Bisher wird die Digitalisierung in der Fitnessbranche weitgehend durch die Industrie bestimmt und betrifft hauptsächlich die Trainingsfläche und die Trainingsangebote. In der Prozesslandschaft ist sie noch nicht sehr weit und genau da setzen wir mit unserem Verständnis an.

In einem voll digitalisierten Club kann dann der Kunde alles selbst steuern und praktisch „rund um die Uhr“ von zu Hause oder bereits im Club Leistungen buchen, Termine koordinieren, Ergänzungen vereinbaren etc. Die Menschen von heute brauchen keinen, der etwas erklärt, was sie mit einem Klick oder einem Wisch selbst in Erfahrung bringen können. Diese Erwartung haben die Kunden heute nicht mehr.

Siegfried Manz: Nach aktuellen Untersuchungen ist der tägliche Handy-Gebrauch von ca. vier Stunden Normalität. Die Kunden von heute sind es gewöhnt, alles sofort zu erhalten. Sie kaufen mit ein paar Klicks online ein und bekommen auch Informationen sofort geliefert. Das ist ihre Erfahrungswelt.

In vielen Fitnessstudios herrscht dagegen noch eine alte Denkweise. Das Geschäftsmodell, die Mitgliedschaften über Abos zu verkaufen, hat wesentlich zum wirtschaftlichen Erfolg der Branche beigetragen. Es stammt aber aus den 1990er Jahren und entspricht nicht mehr den modernen Kommunikationsgewohnheiten.

Die Abo-Modelle vieler Clubs sind sehr komplex und nicht mehr transparent genug. Das ist vergleichbar mit der Angebots- und Preisstruktur des Pay-TV-Senders Sky: Verschiedene Pakete, Preise und Laufzeiten.

Der Wettbewerb kommt mittlerweile aus dem Internet. Streamingdienste wie Netflix, DAZN oder auch Spotify bieten ihre Produkte sehr viel flexibler und transparenter an: ein Preis, mit wenigen Klicks sofort erreichbar, ohne lange Vertragsbindung und auch mit wenig Aufwand zum Monatsende kündbar.
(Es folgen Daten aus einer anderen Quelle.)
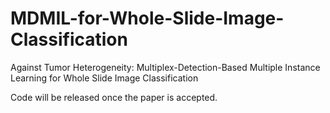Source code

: # MDMIL-for-Whole-Slide-Image-Classification
Against Tumor Heterogeneity: Multiplex-Detection-Based Multiple Instance Learning for Whole Slide Image Classification

Code will be released once the paper is accepted. 
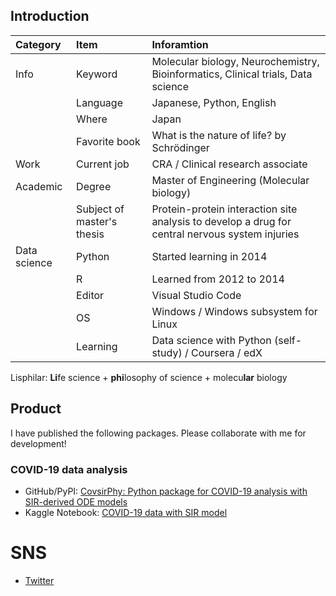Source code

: ## Introduction
|Category|Item|Inforamtion|
|:--|:--|:--|
| Info | Keyword | Molecular biology, Neurochemistry, Bioinformatics, Clinical trials, Data science |
|| Language | Japanese, Python, English |
|| Where | Japan |
|| Favorite book | What is the nature of life? by Schrödinger |
| Work | Current job | CRA / Clinical research associate |
| Academic | Degree | Master of Engineering (Molecular biology) |
|| Subject of master's thesis | Protein-protein interaction site analysis to develop a drug for central nervous system injuries
| Data science | Python | Started learning in 2014 |
|| R | Learned from 2012 to 2014 |
|| Editor | Visual Studio Code |
|| OS | Windows / Windows subsystem for Linux |
|| Learning | Data science with Python (self-study) / Coursera / edX |

Lisphilar: **Li**fe science + **phi**losophy of science + molecu**lar** biology

## Product
I have published the following packages. Please collaborate with me for development!

### COVID-19 data analysis
- GitHub/PyPI: [CovsirPhy: Python package for COVID-19 analysis with SIR-derived ODE models](https://github.com/lisphilar/covid19-sir)
- Kaggle Notebook: [COVID-19 data with SIR model](https://www.kaggle.com/lisphilar/covid-19-data-with-sir-model)


# SNS
- [Twitter](https://twitter.com/lisphilar)


<!--
**lisphilar/lisphilar** is a ✨ _special_ ✨ repository because its `README.md` (this file) appears on your GitHub profile.

Here are some ideas to get you started:

- 🔭 I’m currently working on ...
- 🌱 I’m currently learning ...
- 👯 I’m looking to collaborate on ...
- 🤔 I’m looking for help with ...
- 💬 Ask me about ...
- 📫 How to reach me: ...
- 😄 Pronouns: ...
- ⚡ Fun fact: ...
-->
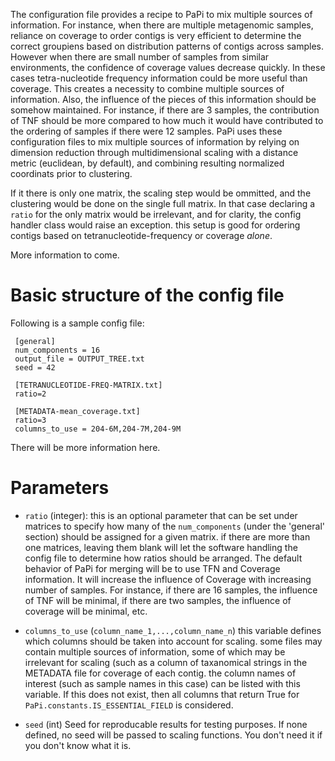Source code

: The configuration file provides a recipe to PaPi to mix multiple sources of information. For instance, when there are multiple metagenomic samples, reliance on coverage to order contigs is very efficient to determine the correct groupiens based on distribution patterns of contigs across samples. However when there are small number of samples from similar environments, the confidence of coverage values decrease quickly. In these cases tetra-nucleotide frequency information could be more useful than coverage. This creates a necessity to combine multiple sources of information. Also, the influence of the pieces of this information should be somehow maintained. For instance, if there are 3 samples, the contribution of TNF should be more compared to how much it would have contributed to the ordering of samples if there were 12 samples. PaPi uses these configuration files to mix multiple sources of information by relying on dimension reduction through multidimensional scaling with a distance metric (euclidean, by default), and combining resulting normalized coordinats prior to clustering.

If it there is only one matrix, the scaling step would be ommitted, and the clustering would be done on the single full matrix. In that case declaring a `ratio` for the only matrix would be irrelevant, and for clarity, the config handler class would raise an exception. this setup is good for ordering contigs based on tetranucleotide-frequency or coverage *alone*. 

More information to come.

# Basic structure of the config file #

Following is a sample config file:

     [general]
     num_components = 16
     output_file = OUTPUT_TREE.txt
     seed = 42
     
     [TETRANUCLEOTIDE-FREQ-MATRIX.txt]
     ratio=2
     
     [METADATA-mean_coverage.txt]
     ratio=3
     columns_to_use = 204-6M,204-7M,204-9M

There will be more information here.


# Parameters #

* `ratio` (integer): this is an optional parameter that can be set under matrices to  specify how many of the `num_components` (under the 'general' section) should be assigned for a given matrix. if there are more than one matrices, leaving them blank will let the software handling the config file to determine how ratios should be arranged. The default behavior of PaPi for merging will be to use TFN and Coverage information. It will increase the influence of Coverage with increasing number of samples. For instance, if there are 16 samples, the influence of TNF will be minimal, if there are two samples, the influence of coverage will be minimal, etc.

* `columns_to_use` (`column_name_1,...,column_name_n`)  this variable defines which columns should be taken into account for scaling. some files may contain multiple sources of information, some of which may be irrelevant for scaling (such as a column of taxanomical strings in the METADATA file for coverage of each contig. the column names of interest (such as sample names in this case) can be listed with this variable. If this does not exist, then all columns that return True for `PaPi.constants.IS_ESSENTIAL_FIELD` is considered.  

* `seed` (int)  Seed for reproducable results for testing purposes. If none defined, no seed will be passed to scaling functions. You don't need it if you don't know what it is.   

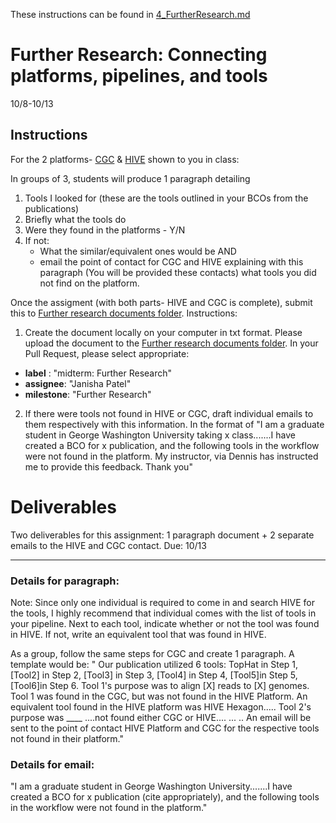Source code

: These instructions can be found in [4_FurtherResearch.md](https://github.com/biocompute-objects/GW-SMHS-BIOC6223/blob/master/docs/4_FurtherResearch.md)

Further Research: Connecting platforms, pipelines, and tools
===================================
10/8-10/13

## Instructions

For the 2 platforms- [CGC](http://cgc.sbgenomics.com) & [HIVE](https://hive.biochemistry.gwu.edu/dna.cgi?cmd=home) shown to you in class: 

In groups of 3, students will produce 1 paragraph detailing
1) Tools I looked for (these are the tools outlined in your BCOs from the publications)
2) Briefly what the tools do
3) Were they found in the platforms - Y/N
4) If not: 
    * What the similar/equivalent ones would be AND
    * email the point of contact for CGC and HIVE explaining with this paragraph (You will be provided these contacts) what tools you did not find on the platform. 

Once the assigment (with both parts- HIVE and CGC is complete), submit this to [Further research documents folder](https://github.com/biocompute-objects/GW-SMHS-BIOC6223). Instructions:
   1. Create the document locally on your computer in txt format. Please upload the document to the [Further research documents folder](https://github.com/biocompute-objects/GW-SMHS-BIOC6223).
   In your Pull Request, please select appropriate:
  * **label** : "midterm: Further Research"
  * **assignee**: "Janisha Patel"
  * **milestone**: "Further Research"
  
  2. If there were tools not found in HIVE or CGC, draft individual emails to them respectively with this information. In the format of "I am a graduate  student in George Washington University taking x class.......I have created a BCO for x publication, and the following tools in the workflow were not found in the platform. My instructor, via Dennis has instructed me to provide this feedback. Thank you"
 

# Deliverables
Two deliverables for this assignment: 1 paragraph document + 2 separate emails to the HIVE and CGC contact.
Due: 10/13

------      

### Details for paragraph:     

Note: Since only one individual is required to come in and search HIVE for the tools, I highly recommend that individual comes with the list of tools in your pipeline. Next to each tool, indicate whether or not the tool was found in HIVE. If not, write an equivalent tool that was found in HIVE. 

As a group, follow the same steps for CGC and create 1 paragraph. A template would be:
  " Our publication utilized 6 tools:  TopHat in Step 1,  [Tool2] in Step 2, [Tool3] in Step 3, [Tool4] in Step 4, [Tool5]in Step 5, [Tool6]in Step 6. Tool 1's purpose was to align [X] reads to [X] genomes. Tool 1 was found in the CGC, but was not found in the HIVE Platform. An equivalent tool found in the HIVE platform was HIVE Hexagon..... Tool 2's purpose was ____ ....not found either CGC or HIVE.... 
  ... .. 
An email will be sent to the point of contact HIVE Platform and CGC for the respective tools not found in their platform."
  
### Details for email:

"I am a graduate student in George Washington University.......I have created a BCO for x publication (cite appropriately), and the following tools in the workflow were not found in the platform."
Diese leicht zugängliche, klare Leistungsstruktur sind die Kunden gewöhnt.

Die Fitnessbranche muss hier dringend nachjustieren. Zum Prozess der Digitalisierung gehört auch, sich auf die Menschen einzustellen, die digital denken.

fM: Das Angebot an digitalen Lösungen und Anwendungen wird immer größer. Dadurch fällt es schwerer, das Sinnvolle vom Überflüssigen zu unterscheiden. Welche Tipps zur Auswahl digitaler Assistenten und Ausstattung geben Sie Studiobetreibern und Trainern?
Christian Hörl:
Wir haben auf der FIBO gesehen, dass für die Clubbetreiber die Digitalisierung ein Riesenthema ist. Aber wie sie es angehen, ist das Problem. Der erste Schritt ist, sich zu überlegen, was meine Vision und mein Weg ist. Wenn ich die Digitalisierung tatsächlich konsequent umsetze, verändert sich jeder Arbeitsablauf.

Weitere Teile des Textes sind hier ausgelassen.